Because of the low infection rate locally, New York City, the largest district in the country, plans to reopen schools on a hybrid model Sept. 10, with students attending in-person classes one to three days a week. Yet even there, the system might have to quickly close if the citywide infection rate ticks up even modestly.

On Friday, Mayor Bill de Blasio laid out a plan for responding to positive cases that would mean many of the city’s 1,800 public schools would most likely have individual classrooms or even entire buildings closed at certain points.
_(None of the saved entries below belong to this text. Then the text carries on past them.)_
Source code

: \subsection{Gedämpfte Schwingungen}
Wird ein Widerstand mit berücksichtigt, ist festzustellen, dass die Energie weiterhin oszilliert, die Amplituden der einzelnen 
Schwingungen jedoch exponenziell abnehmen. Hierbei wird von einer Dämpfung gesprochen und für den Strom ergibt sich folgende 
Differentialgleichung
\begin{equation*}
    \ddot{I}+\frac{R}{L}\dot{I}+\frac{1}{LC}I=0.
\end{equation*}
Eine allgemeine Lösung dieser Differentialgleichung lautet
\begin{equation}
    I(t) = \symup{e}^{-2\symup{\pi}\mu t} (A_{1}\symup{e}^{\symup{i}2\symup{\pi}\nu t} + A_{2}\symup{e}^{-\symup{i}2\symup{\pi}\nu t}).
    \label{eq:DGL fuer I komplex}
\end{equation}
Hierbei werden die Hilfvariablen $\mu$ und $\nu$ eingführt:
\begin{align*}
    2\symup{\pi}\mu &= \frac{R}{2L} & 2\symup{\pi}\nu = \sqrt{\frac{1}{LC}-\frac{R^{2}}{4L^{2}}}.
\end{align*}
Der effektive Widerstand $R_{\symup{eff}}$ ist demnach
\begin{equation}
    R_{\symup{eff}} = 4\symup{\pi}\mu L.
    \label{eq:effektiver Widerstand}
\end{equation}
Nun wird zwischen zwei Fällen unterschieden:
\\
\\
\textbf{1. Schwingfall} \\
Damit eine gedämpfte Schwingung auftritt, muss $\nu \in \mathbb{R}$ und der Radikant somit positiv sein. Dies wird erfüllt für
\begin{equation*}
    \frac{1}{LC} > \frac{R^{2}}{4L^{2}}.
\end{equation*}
One or two confirmed cases in a single classroom would require those classes to close for 14 days, with all students and staff members ordered to quarantine. The rest of the school would continue to operate, but if two or more people in different classrooms in the same school tested positive, the entire building would close for an investigation and might not reopen for two weeks depending on the results.
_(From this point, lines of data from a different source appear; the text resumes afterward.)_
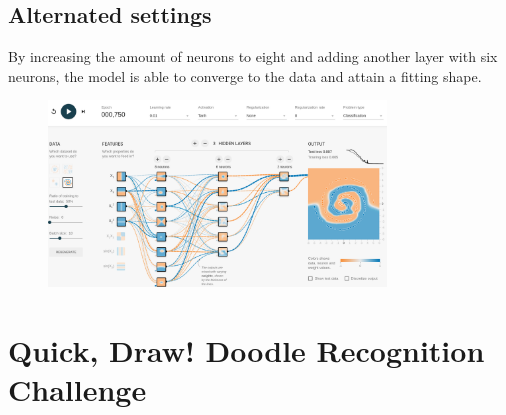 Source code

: \documentclass{article}
\begin{document}
\subsection{Alternated settings}
By increasing the amount of neurons to eight and adding another layer with six neurons, the model is able to converge to the data and attain a fitting shape.

\begin{figure}[h]
  \centering
  \includegraphics[width=0.8\textwidth]{alternated_spiral.png}
\end{figure}


\section{Quick, Draw! Doodle Recognition Challenge}
\end{document}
In California, where schools in two-thirds of the state have been barred from reopening in person for now, state guidelines call for a school to close for at least 14 days if more than 5% of its students, faculty and staff test positive over a two-week period.

Chicago, the nation’s third-largest school district, has proposed a hybrid system for reopening that would put students into 15-member pods that can be quarantined if one member tests positive. School buildings should close if the city averages more than 400 new cases a week or 200 cases a day, the plan states, with other worrying factors like low hospital capacity or a sudden spike in cases taken into account.

In Indiana, where the middle school student tested positive Thursday in Greenfield, an Indianapolis suburb of 23,000 people, the virus began to spike in mid-June, and the caseload has remained relatively high. This week, Indianapolis opted to start the school year online.

The Greenfield-Central Community School Corporation, with eight schools and 4,400 students, gave families the option of in-person or remote learning. At Greenfield Central Junior High School, which the student with the positive test attends, about 15% of the 700 enrolled students opted for remote learning, said Olin, the superintendent.

“It was overwhelming that our families wanted us to return,” he said, adding that families needed to be responsible and not send students to school if they were displaying symptoms or awaiting test results. Students are also required to wear masks except when they are eating or for physical education outside, he said — and as far as he knew, the student who tested positive was doing so.

Anyone who was within 6 feet of the student for more than 15 minutes Thursday was instructed to isolate themselves for two weeks, Olin said. He would not give a specific number of people who were affected at the school, but he said no teachers or staff members were identified as close contacts, and therefore none have been told to quarantine.

“It really doesn’t change my opinion about whether we should start or not,” Olin said. “If we get down the road and realize that we need to make some adjustments, we’re not opposed to that.”

He said that the district did not have a specific threshold for when it would close a school but that it would likely do so if absences reached 20%. The state has not provided specific guidance to schools on when they should shut their doors, he said.

Some teachers in the district said the positive case on the first day confirmed their fears about returning.

“I most definitely felt like we were not ready,” said Russell Wiley, a history teacher at nearby Greenfield-Central High School. “Really, our whole state’s not ready. We don’t have the virus under control. It’s just kind of like pretending like it’s not there.”

One father whose daughter goes to the middle school with the positive case said he felt conflicted about his three children attending classes in person. Few people in the community are wearing masks, said the father, who asked not to be named because he worried that his family would face backlash.

“I have all these concerns,” the father said. But he has to commute at least an hour to work every day, so remote learning was not a good option for his family.

“It’s just a mess,” he said. “I don’t know what the answers are.”